WORK REQUEST => From the entries, copy each line that includes "references".

Source texts of formatted documents:
=-=-=-=-=

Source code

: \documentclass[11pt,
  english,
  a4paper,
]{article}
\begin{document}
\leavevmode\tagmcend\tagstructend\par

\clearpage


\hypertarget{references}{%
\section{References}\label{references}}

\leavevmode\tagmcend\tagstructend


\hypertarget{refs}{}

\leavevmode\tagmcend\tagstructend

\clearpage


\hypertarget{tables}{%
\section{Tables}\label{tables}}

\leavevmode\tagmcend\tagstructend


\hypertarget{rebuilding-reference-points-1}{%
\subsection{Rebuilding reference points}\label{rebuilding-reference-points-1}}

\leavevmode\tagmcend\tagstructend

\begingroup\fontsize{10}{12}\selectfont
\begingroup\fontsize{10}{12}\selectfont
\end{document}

=-=-=-=-=

EXERCISE ANSWER =>
\hypertarget{references}{%
\section{References}\label{references}}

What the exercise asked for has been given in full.